El FMI, el BM y las calificadoras de riesgo no responden a la democracia, sino, en última instancia, a capitales globales privados, aunque la violencia y el control que pueden ejercer sobre países enteros son tan temibles como una invasión militar. No es casualidad.

El verdadero poder ejecutivo ya no está en el aparato del Estado, sino en un conjunto de instituciones transnacionales dominadas por el capital financiero, que comprenden a los Estados como una articulación, entre otras. Este gobierno sombra decide y fija el nivel del empleo, los salarios, el gasto público, la edad y el monto de las jubilaciones, las tasas impositivas de las distintas categorías de la población. El Estado-nación, destituido de su forma clásica de soberanía, se aplica a gestionar la economía-mundo de la deuda. Obviamente, el gobierno estadounidense es una excepción: un Estado imperial que redefinió sus intereses nacionales con el objetivo de desplegar la globalización, gracias al comando que ejerce desde las instancias transnacionales que, en gran medida, fundó.

Encontramos una primera aproximación a las nuevas relaciones entre guerra y poder ejecutivo en un libro publicado por dos coroneles de la Fuerza Aérea china en 1999, Qiao Liang y Wang Xiangsui, cuyo título es Unrestricted Warfare. En el contexto de la pos Guerra Fría, cuando se recalienta la rivalidad entre China y Estados Unidos, estos oficiales llegan a concebir la actividad financiera como una «guerra no sangrienta», pero cuyos efectos son comparables a los de una «guerra sangrienta». Si se quiere hacer frente a la supremacía estadounidense, las finanzas deben ser integradas en una estrategia de guerra no convencional, lo cual implica renunciar tanto a la «guerra popular» como a la mera «guerra tecnológica». En una entrevista concedida un año después, Qiao Liang ubica la intención del libro en una argumentación diplomática, poniendo de relieve la importancia de las «operaciones no militares», entre las cuales habría que incluir las «guerras comerciales, financieras, etcétera».

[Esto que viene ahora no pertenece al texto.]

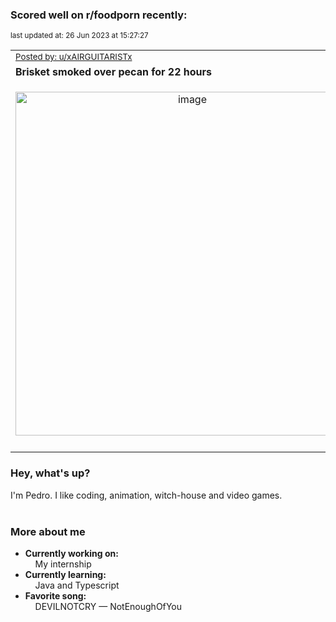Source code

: ### Scored well on r/foodporn recently:

<p align="left"><sub>last updated at: 26 Jun 2023 at 15:27:27</sub></p>

|   |
| --- |
| <sub>[Posted by: u/xAIRGUITARISTx][source]</sub> |
| **Brisket smoked over pecan for 22 hours** | 
|<p align="center"> <img alt="image" src="https://i.redd.it/fcevbg0r7y7b1.jpg" width="550" /> </p>|
|   |

### Hey, what's up?

I'm Pedro. I like coding, animation, witch-house and video games.<br><br>

### More about me
- **Currently working on:**  
&nbsp;&nbsp;&nbsp;&nbsp;My internship
- **Currently learning:**  
&nbsp;&nbsp;&nbsp;&nbsp;Java and Typescript
- **Favorite song:**  
&nbsp;&nbsp;&nbsp;&nbsp;DEVILNOTCRY — NotEnoughOfYou<br><br>

  



  
  
  
[linkedin]: https://linkedin.com/in/pedro-h-r-gomes-8a487b14a/
[gmail]: mailto:pilique11@gmail.com
[source]: https://reddit.com/r/FoodPorn/comments/14hq8pp/brisket_smoked_over_pecan_for_22_hours/
[redditAPI]: https://www.reddit.com/dev/api/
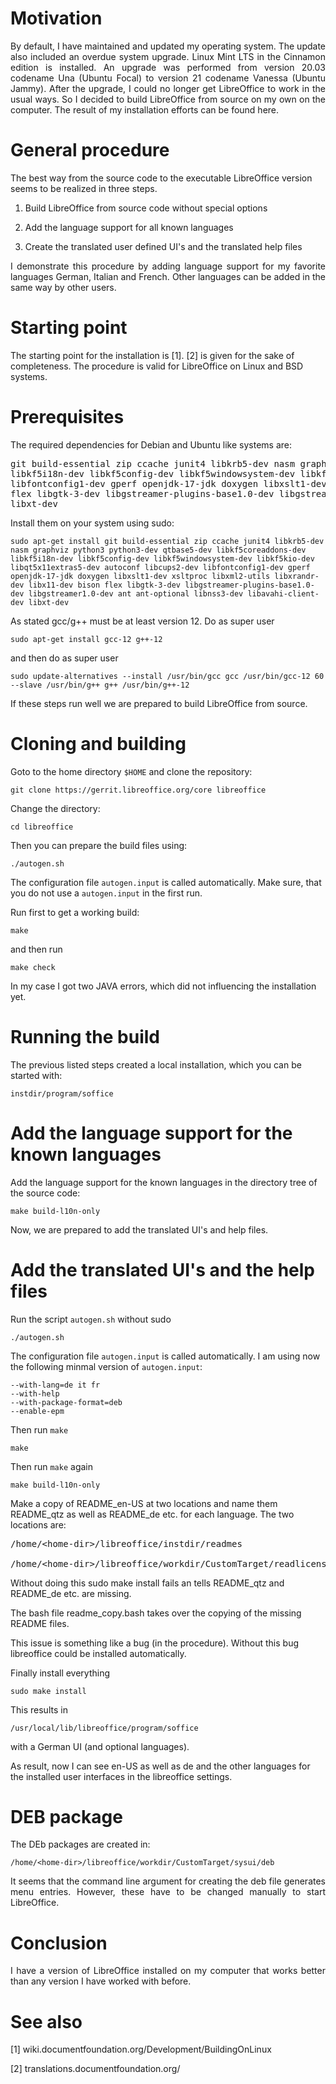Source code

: # Motivation

<p align="justify">By default, I have maintained and updated my operating system. The update also included an overdue system upgrade. Linux Mint LTS in the Cinnamon edition is installed. An upgrade was performed from version 20.03 codename Una (Ubuntu Focal) to version 21 codename Vanessa (Ubuntu Jammy). After the upgrade, I could no longer get LibreOffice to work in the usual ways. So I decided to build LibreOffice from source on my own on the computer. The result of my installation efforts can be found here.</p>

# General procedure

The best way from the source code to the executable LibreOffice version seems to be realized in three steps.

1. Build LibreOffice from source code without special options

2. Add the language support for all known languages

3. Create the translated user defined UI's and the translated help files

<p align="justify">I demonstrate this procedure by adding language support for my favorite languages German, Italian and French. Other languages can be added in the same way by other users.</p>

# Starting point

The starting point for the installation is [1]. [2] is given for the sake of completeness. The procedure is valid for LibreOffice on Linux and BSD systems.

# Prerequisites

The required dependencies for Debian and Ubuntu like systems are:

<pre>
git build-essential zip ccache junit4 libkrb5-dev nasm graphviz python3 python3-dev qtbase5-dev libkf5coreaddons-dev
libkf5i18n-dev libkf5config-dev libkf5windowsystem-dev libkf5kio-dev libqt5x11extras5-dev autoconf libcups2-dev
libfontconfig1-dev gperf openjdk-17-jdk doxygen libxslt1-dev xsltproc libxml2-utils libxrandr-dev libx11-dev bison
flex libgtk-3-dev libgstreamer-plugins-base1.0-dev libgstreamer1.0-dev ant ant-optional libnss3-dev libavahi-client-dev
libxt-dev
</pre>

Install them on your system using sudo:

    sudo apt-get install git build-essential zip ccache junit4 libkrb5-dev nasm graphviz python3 python3-dev qtbase5-dev libkf5coreaddons-dev libkf5i18n-dev libkf5config-dev libkf5windowsystem-dev libkf5kio-dev libqt5x11extras5-dev autoconf libcups2-dev libfontconfig1-dev gperf openjdk-17-jdk doxygen libxslt1-dev xsltproc libxml2-utils libxrandr-dev libx11-dev bison flex libgtk-3-dev libgstreamer-plugins-base1.0-dev libgstreamer1.0-dev ant ant-optional libnss3-dev libavahi-client-dev libxt-dev

As stated gcc/g++ must be at least version 12. Do as super user

    sudo apt-get install gcc-12 g++-12 
    
and then do as super user

    sudo update-alternatives --install /usr/bin/gcc gcc /usr/bin/gcc-12 60 --slave /usr/bin/g++ g++ /usr/bin/g++-12

If these steps run well we are prepared to build LibreOffice from source.

# Cloning and building

Goto to the home directory <code>$HOME</code> and clone the repository:

    git clone https://gerrit.libreoffice.org/core libreoffice

Change the directory:

    cd libreoffice

Then you can prepare the build files using:

    ./autogen.sh

The configuration file <code>autogen.input</code> is called automatically. Make sure, that you do not use a <code>autogen.input</code> in the first run. 

Run first to get a working build:
   
    make

and then run 
    
    make check

In my case I got two JAVA errors, which did not influencing the installation yet.   

# Running the build

The previous listed steps created a local installation, which you can be started with:

    instdir/program/soffice

# Add the language support for the known languages

Add the language support for the known languages in the directory tree of the source code:

    make build-l10n-only

Now, we are prepared to add the translated UI's and help files.

# Add the translated UI's and the help files

Run the script <code>autogen.sh</code> without sudo

    ./autogen.sh
    
The configuration file <code>autogen.input</code> is called automatically. I am using now the following minmal version of <code>autogen.input</code>:

    --with-lang=de it fr
    --with-help 
    --with-package-format=deb        
    --enable-epm   

Then run <code>make</code>

    make

Then run <code>make</code> again 

    make build-l10n-only

Make a copy of README_en-US at two locations and name them README_qtz as well as README_de etc. for each language. The two locations are:

<pre>/home/&lt;home-dir&gt;/libreoffice/instdir/readmes</br>
/home/&lt;home-dir&gt;/libreoffice/workdir/CustomTarget/readlicense_oo/readme</pre>

Without doing this sudo make install fails an tells README_qtz and README_de etc. are missing.

The bash file readme_copy.bash takes over the copying of the missing README files.

This issue is something like a bug (in the procedure). Without this bug libreoffice could be installed automatically.

Finally install everything

    sudo make install

This results in

    /usr/local/lib/libreoffice/program/soffice

with a German UI (and optional languages).

As result, now I can see en-US as well as de and the other languages for the installed user interfaces in the libreoffice settings.

# DEB package

The DEb packages are created in:

    /home/<home-dir>/libreoffice/workdir/CustomTarget/sysui/deb

<p align="justify">It seems that the command line argument for creating the deb file generates menu entries. However, these have to be changed manually to start LibreOffice.</p>

# Conclusion

<p align="justify">I have a version of LibreOffice installed on my computer that works better than any version I have worked with before.</p>

# See also

[1] wiki.documentfoundation.org/Development/BuildingOnLinux

[2] translations.documentfoundation.org/


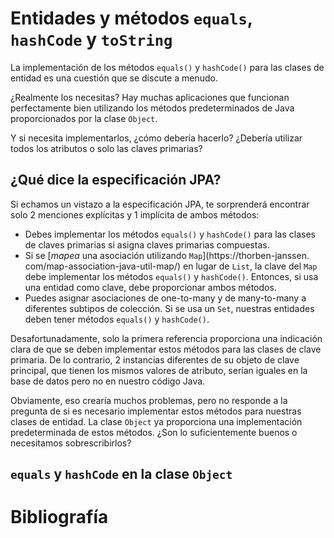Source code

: 
# Entidades y métodos `equals`, `hashCode` y `toString`

La implementación de los métodos `equals()` y `hashCode()` para las clases de entidad es una cuestión que se discute a menudo.

¿Realmente los necesitas? Hay muchas aplicaciones que funcionan perfectamente bien utilizando los métodos predeterminados de Java proporcionados por la clase `Object`.

Y si necesita implementarlos, ¿cómo debería hacerlo? ¿Debería utilizar todos los atributos o solo las claves primarias?

## ¿Qué dice la especificación JPA?

Si echamos un vistazo a la especificación JPA, te sorprenderá encontrar solo 
2 menciones explícitas y 1 implícita de ambos métodos:

- Debes implementar los métodos `equals()` y `hashCode()` para las clases de 
claves primarias si asigna claves primarias compuestas.
- Si se [_mapea_ una asociación utilizando `Map`](https://thorben-janssen.
  com/map-association-java-util-map/) en lugar de `List`, la clave del `Map` 
  debe implementar los métodos `equals()` y `hashCode()`. Entonces, si usa una 
  entidad como clave, debe proporcionar ambos métodos.
- Puedes asignar asociaciones de one-to-many y de many-to-many a 
  diferentes subtipos de colección. Si se usa un `Set`, nuestras entidades 
  deben tener métodos `equals()` y `hashCode()`.
  
Desafortunadamente, solo la primera referencia proporciona una indicación 
clara de que se deben implementar estos métodos para las clases de clave 
primaria. De lo contrario, 2 instancias diferentes de su objeto de clave 
principal, que tienen los mismos valores de atributo, serían iguales en la 
base de datos pero no en nuestro código Java.

Obviamente, eso crearía muchos problemas, pero no responde a la pregunta de 
si es necesario implementar estos métodos para nuestras clases de entidad. La 
clase `Object` ya proporciona una implementación predeterminada de estos 
métodos. ¿Son lo suficientemente buenos o necesitamos sobrescribirlos?

## `equals` y `hashCode` en la clase `Object`



# Bibliografía

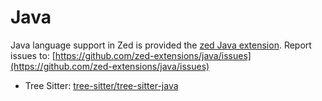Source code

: # Java

Java language support in Zed is provided the [zed Java extension](https://github.com/zed-extensions/java).
Report issues to: [https://github.com/zed-extensions/java/issues](https://github.com/zed-extensions/java/issues)

- Tree Sitter: [tree-sitter/tree-sitter-java](https://github.com/tree-sitter/tree-sitter-java)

Qiao Liang y Wang Xiangsui constatan que la seguridad nacional está hoy menos amenazada por las fuerzas militares de un Estado enemigo que por los «factores económicos, como la apropiación de los recursos, la captura de los mercados, el control de los capitales, las sanciones comerciales». Semejante cambio de paradigma obliga a reconocer que los daños causados por las nuevas «armas no militares» pueden ser tan temibles como los causados por las «armas militares». Los autores insisten particularmente en las finanzas, que son el medio más eficaz para producir inseguridad en un país y en el planeta todo.

«Si comparamos la caída del índice de seguridad nacional de países como Tailandia e Indonesia –que en pocos meses padecieron una fuerte devaluación y estaban casi en bancarrota– con la de Irak –que ha experimentado simultáneamente ataques militares y embargo económico–, es preocupante que casi no haya diferencia entre ambas», dicen los autores. Del mismo modo, cuando el conflicto entre Grecia y las instituciones financieras fue redefinido en términos de guerra colonial, ocupación, mandato colonial, no se trataba simplemente de utilizar buenas metáforas.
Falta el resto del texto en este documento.